Saved entries
┄┄┄┄┄┄

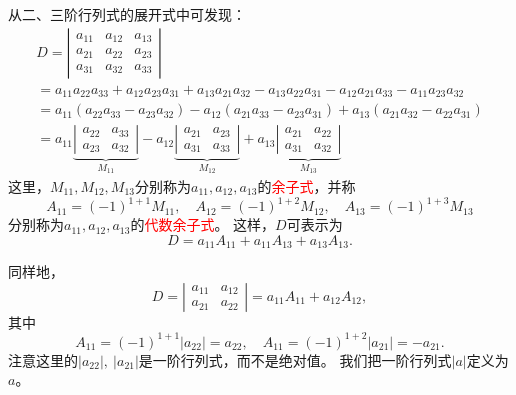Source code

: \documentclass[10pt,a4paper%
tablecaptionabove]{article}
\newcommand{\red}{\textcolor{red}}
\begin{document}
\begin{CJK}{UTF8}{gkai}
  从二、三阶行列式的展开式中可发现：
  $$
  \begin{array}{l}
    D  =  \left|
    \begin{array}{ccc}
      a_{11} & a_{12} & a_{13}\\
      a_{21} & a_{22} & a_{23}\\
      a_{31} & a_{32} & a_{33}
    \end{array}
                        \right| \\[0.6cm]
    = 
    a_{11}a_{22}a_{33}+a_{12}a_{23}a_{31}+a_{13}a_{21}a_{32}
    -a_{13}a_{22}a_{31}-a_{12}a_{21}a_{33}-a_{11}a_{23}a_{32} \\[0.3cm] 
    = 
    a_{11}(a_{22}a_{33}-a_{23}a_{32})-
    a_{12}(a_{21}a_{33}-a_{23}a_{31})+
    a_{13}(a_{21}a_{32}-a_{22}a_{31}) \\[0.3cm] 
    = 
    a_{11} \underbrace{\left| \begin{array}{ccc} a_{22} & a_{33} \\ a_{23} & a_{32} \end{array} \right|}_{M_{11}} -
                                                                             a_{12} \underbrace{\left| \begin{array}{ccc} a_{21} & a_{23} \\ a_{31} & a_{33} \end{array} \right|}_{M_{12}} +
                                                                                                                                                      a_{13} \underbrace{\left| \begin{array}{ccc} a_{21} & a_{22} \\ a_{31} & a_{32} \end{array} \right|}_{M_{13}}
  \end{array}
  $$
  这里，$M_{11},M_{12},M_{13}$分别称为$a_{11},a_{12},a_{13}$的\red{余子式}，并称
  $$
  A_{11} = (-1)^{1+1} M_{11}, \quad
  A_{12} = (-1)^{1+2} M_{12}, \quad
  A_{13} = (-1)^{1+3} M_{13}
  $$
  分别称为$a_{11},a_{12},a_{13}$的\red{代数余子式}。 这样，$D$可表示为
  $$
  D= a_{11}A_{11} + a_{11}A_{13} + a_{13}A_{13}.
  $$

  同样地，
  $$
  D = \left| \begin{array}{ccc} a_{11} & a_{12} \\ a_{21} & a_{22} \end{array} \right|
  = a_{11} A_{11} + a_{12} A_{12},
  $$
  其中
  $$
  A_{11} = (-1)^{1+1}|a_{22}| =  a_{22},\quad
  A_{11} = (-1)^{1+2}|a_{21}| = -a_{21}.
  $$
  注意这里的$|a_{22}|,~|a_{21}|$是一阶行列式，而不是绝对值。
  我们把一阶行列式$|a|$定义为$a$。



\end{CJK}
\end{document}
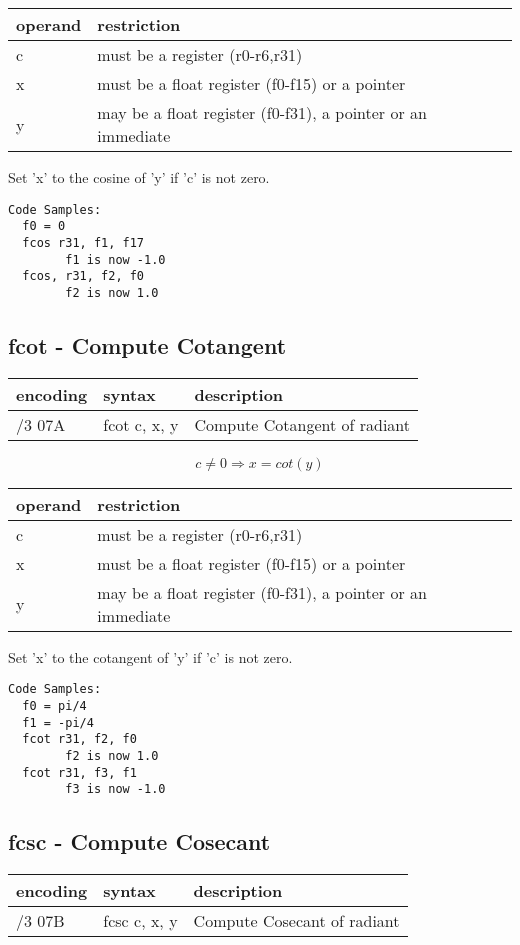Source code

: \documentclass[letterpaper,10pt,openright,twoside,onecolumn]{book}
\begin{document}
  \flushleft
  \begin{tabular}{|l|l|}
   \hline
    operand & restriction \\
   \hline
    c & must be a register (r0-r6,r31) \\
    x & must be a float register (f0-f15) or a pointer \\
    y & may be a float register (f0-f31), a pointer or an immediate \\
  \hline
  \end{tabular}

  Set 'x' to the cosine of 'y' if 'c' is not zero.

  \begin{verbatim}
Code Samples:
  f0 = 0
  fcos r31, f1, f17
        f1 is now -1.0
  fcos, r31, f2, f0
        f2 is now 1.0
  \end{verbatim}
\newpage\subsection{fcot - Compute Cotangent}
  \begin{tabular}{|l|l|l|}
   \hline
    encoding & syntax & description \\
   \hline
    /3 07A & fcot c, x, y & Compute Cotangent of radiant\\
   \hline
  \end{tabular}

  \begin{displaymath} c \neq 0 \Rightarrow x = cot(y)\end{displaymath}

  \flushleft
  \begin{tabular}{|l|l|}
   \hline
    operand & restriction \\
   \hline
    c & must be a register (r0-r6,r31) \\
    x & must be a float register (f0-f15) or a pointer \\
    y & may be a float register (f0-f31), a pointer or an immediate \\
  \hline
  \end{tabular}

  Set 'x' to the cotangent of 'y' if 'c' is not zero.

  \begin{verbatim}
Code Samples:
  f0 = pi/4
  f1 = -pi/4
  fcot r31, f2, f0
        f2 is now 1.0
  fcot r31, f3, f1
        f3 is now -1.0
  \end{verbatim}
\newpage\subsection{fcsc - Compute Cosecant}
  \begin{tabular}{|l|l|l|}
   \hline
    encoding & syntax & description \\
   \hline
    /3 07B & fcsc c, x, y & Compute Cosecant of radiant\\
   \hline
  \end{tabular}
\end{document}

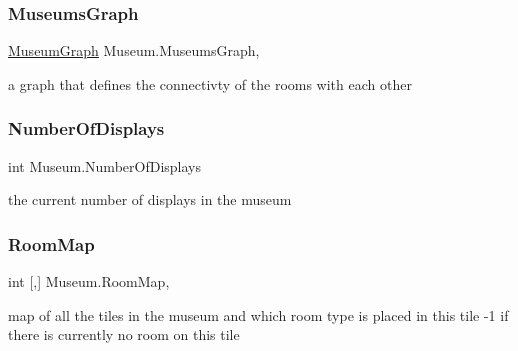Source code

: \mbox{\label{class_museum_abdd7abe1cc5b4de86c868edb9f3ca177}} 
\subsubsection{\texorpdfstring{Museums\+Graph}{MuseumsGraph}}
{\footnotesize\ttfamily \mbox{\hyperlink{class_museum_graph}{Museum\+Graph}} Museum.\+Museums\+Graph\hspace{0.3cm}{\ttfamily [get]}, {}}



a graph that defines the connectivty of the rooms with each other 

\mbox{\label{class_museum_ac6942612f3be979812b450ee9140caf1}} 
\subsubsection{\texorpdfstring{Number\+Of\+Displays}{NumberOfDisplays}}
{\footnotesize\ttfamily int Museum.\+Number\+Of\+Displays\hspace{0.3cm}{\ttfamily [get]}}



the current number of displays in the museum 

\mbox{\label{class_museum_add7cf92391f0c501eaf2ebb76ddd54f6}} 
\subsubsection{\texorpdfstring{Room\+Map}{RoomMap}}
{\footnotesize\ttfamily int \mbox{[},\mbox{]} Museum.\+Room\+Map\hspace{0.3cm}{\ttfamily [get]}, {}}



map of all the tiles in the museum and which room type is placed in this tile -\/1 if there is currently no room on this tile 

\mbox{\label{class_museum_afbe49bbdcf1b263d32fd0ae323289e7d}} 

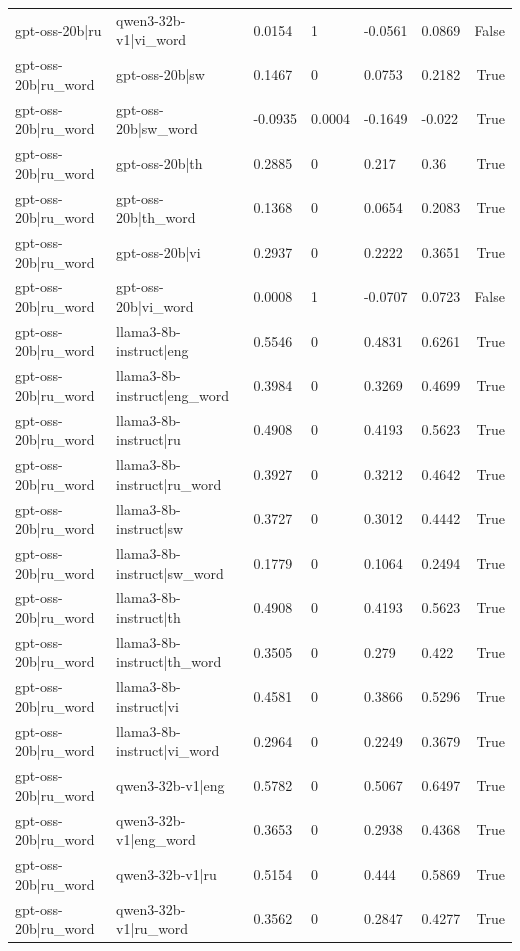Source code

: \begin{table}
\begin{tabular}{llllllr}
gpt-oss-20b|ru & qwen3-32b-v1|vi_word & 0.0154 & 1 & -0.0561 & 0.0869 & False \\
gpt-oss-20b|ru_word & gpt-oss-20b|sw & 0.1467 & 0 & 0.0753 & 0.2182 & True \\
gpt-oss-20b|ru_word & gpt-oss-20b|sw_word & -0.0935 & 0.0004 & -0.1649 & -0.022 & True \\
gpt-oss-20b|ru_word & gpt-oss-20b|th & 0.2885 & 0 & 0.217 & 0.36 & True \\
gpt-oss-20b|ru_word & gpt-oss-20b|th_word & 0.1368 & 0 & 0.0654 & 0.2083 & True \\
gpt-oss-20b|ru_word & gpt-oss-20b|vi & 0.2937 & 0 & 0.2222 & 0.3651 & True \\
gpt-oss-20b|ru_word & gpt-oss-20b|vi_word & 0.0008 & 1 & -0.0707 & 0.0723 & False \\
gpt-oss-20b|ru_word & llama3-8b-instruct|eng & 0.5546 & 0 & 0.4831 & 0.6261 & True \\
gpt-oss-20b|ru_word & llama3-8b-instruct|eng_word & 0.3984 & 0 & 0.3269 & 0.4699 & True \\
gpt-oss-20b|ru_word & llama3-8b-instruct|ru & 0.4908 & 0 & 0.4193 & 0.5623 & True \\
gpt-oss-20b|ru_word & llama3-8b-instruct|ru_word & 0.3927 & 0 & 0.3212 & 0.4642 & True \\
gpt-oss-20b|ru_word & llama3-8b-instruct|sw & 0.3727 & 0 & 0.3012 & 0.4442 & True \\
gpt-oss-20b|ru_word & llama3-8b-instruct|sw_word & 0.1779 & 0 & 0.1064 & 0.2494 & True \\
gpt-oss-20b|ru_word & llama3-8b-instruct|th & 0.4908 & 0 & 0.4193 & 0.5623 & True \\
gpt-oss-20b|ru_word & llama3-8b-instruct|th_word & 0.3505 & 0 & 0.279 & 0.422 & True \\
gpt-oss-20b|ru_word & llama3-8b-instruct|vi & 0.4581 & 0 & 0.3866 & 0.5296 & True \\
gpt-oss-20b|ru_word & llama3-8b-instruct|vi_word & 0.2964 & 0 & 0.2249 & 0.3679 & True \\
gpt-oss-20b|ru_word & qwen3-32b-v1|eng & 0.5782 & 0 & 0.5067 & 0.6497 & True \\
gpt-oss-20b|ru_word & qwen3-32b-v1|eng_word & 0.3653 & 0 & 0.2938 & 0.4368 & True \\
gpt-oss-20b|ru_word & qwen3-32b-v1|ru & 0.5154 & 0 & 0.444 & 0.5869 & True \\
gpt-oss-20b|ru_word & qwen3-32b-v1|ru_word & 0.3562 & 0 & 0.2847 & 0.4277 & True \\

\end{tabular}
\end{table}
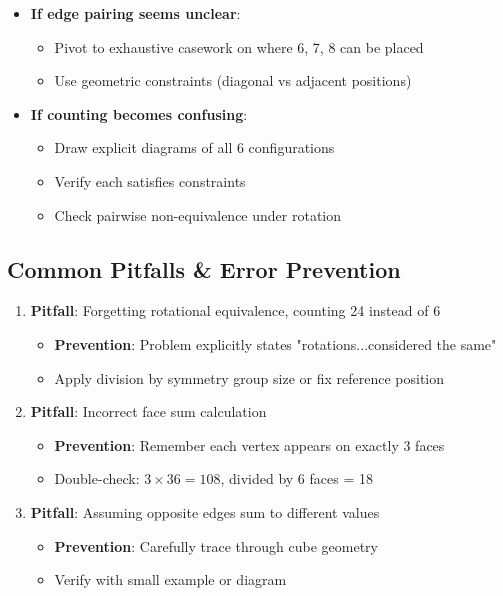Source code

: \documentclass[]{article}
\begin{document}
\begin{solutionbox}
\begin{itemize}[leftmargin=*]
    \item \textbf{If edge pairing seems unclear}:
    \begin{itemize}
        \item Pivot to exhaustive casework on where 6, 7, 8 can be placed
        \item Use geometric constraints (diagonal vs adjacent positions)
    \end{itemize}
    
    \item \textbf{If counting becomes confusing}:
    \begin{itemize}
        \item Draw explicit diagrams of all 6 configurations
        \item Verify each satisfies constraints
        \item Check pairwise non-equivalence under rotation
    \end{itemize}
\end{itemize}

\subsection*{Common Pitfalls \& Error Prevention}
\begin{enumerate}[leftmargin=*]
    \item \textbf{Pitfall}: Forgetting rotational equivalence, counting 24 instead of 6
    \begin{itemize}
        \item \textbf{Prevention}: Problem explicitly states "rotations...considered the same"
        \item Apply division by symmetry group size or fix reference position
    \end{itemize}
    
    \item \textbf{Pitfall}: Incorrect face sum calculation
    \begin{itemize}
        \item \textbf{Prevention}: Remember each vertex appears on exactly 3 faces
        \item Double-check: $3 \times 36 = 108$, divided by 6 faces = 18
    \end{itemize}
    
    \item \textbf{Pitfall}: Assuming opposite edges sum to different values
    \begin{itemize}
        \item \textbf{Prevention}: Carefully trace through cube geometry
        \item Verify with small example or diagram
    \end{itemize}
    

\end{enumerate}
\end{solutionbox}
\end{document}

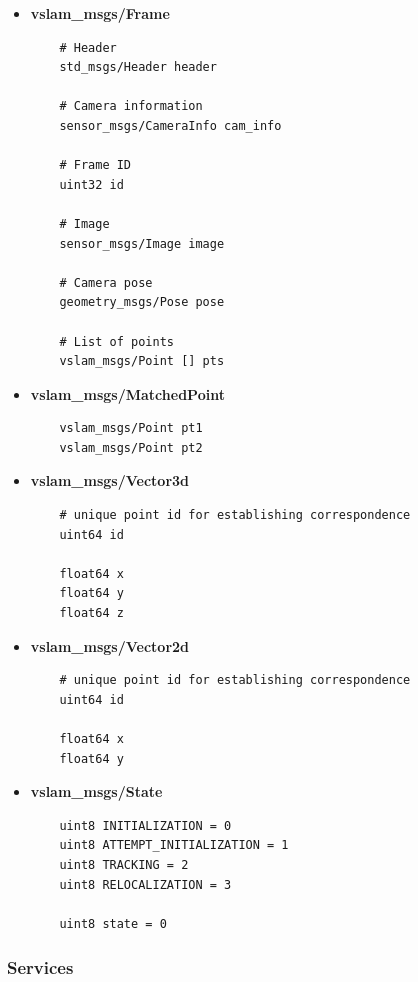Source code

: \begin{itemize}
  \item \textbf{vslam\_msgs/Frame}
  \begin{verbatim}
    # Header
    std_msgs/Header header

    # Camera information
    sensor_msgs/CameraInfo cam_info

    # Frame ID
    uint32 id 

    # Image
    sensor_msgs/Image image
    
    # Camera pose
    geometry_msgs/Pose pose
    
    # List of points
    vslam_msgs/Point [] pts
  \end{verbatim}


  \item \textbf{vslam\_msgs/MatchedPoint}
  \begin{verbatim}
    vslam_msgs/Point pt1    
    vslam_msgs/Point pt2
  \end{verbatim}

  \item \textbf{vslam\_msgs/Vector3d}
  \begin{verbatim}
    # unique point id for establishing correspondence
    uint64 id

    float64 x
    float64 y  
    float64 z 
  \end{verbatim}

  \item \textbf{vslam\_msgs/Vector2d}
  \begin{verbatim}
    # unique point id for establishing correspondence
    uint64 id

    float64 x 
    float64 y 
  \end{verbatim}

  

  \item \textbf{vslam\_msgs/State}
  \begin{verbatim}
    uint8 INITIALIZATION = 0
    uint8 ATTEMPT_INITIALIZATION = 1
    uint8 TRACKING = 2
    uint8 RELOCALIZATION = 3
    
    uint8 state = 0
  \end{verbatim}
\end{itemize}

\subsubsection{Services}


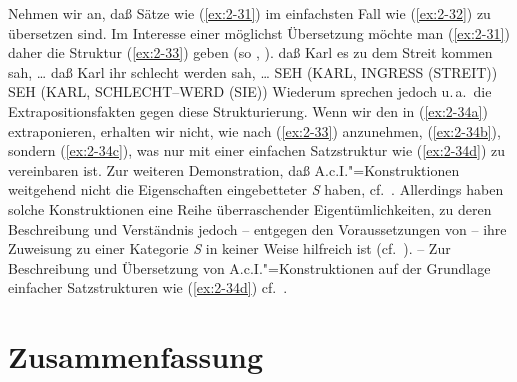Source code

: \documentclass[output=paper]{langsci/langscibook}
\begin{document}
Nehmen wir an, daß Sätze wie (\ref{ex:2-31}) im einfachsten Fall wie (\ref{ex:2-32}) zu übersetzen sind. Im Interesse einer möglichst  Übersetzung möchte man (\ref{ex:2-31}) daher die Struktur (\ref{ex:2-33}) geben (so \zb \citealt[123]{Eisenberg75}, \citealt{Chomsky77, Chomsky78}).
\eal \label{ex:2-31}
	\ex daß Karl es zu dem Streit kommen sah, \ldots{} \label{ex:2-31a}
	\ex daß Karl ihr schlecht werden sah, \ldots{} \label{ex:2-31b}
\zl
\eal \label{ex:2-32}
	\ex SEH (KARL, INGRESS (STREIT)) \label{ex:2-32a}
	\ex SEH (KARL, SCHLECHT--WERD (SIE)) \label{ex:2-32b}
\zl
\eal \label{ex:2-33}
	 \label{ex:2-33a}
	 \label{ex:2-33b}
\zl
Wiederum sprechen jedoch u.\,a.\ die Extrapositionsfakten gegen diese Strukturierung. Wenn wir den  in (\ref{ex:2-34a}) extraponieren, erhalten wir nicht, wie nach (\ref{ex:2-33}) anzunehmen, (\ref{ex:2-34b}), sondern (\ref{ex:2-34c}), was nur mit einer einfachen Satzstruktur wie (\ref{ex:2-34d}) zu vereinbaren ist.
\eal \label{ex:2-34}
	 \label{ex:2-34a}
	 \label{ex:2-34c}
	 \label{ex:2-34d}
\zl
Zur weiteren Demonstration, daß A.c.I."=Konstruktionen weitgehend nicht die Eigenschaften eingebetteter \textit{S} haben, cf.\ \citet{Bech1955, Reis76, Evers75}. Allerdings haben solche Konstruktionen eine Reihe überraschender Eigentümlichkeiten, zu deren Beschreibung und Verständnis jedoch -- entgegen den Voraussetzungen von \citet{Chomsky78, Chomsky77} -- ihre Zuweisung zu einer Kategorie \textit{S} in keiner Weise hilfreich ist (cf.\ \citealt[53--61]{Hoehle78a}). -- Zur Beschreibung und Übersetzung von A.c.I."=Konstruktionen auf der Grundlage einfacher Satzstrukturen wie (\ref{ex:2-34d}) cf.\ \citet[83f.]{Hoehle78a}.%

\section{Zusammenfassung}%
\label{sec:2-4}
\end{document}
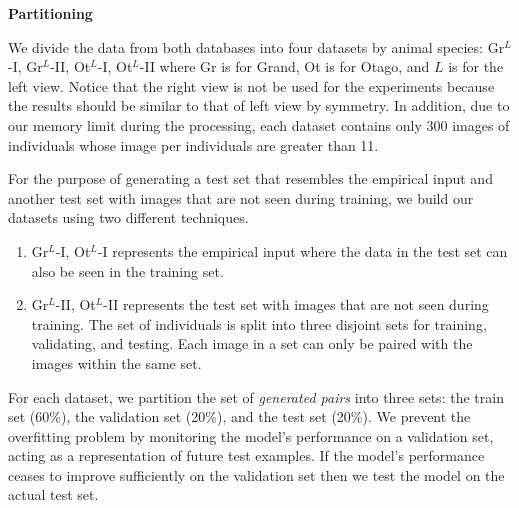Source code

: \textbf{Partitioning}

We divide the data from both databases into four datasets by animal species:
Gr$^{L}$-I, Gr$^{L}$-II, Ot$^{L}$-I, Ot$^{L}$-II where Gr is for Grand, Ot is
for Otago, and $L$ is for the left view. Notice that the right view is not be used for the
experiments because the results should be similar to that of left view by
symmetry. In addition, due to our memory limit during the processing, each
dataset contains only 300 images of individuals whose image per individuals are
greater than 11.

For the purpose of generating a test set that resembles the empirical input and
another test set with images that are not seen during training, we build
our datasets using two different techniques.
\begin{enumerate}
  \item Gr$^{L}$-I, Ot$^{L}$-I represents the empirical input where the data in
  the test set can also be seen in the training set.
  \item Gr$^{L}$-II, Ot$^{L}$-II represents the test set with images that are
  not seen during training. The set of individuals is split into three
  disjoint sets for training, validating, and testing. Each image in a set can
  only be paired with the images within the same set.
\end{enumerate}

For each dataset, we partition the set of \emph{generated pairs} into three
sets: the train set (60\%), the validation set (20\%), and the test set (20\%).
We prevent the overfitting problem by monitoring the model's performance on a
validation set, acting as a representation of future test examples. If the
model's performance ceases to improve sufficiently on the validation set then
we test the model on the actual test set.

┄┄┄┄┄┄

◆ **What the exercise asks**:
Would you retype exactly the lines above, from the line with "gpt-oss-20b|ru_word & gpt-oss-20b|th &" to the line with "gpt-oss-20b|ru_word & llama3-8b-instruct|sw &", with both end lines kept and nothing more?

◆ **Your solution**:
gpt-oss-20b|ru_word & gpt-oss-20b|th & 0.2885 & 0 & 0.217 & 0.36 & True \\
gpt-oss-20b|ru_word & gpt-oss-20b|th_word & 0.1368 & 0 & 0.0654 & 0.2083 & True \\
gpt-oss-20b|ru_word & gpt-oss-20b|vi & 0.2937 & 0 & 0.2222 & 0.3651 & True \\
gpt-oss-20b|ru_word & gpt-oss-20b|vi_word & 0.0008 & 1 & -0.0707 & 0.0723 & False \\
gpt-oss-20b|ru_word & llama3-8b-instruct|eng & 0.5546 & 0 & 0.4831 & 0.6261 & True \\
gpt-oss-20b|ru_word & llama3-8b-instruct|eng_word & 0.3984 & 0 & 0.3269 & 0.4699 & True \\
gpt-oss-20b|ru_word & llama3-8b-instruct|ru & 0.4908 & 0 & 0.4193 & 0.5623 & True \\
gpt-oss-20b|ru_word & llama3-8b-instruct|ru_word & 0.3927 & 0 & 0.3212 & 0.4642 & True \\
gpt-oss-20b|ru_word & llama3-8b-instruct|sw & 0.3727 & 0 & 0.3012 & 0.4442 & True \\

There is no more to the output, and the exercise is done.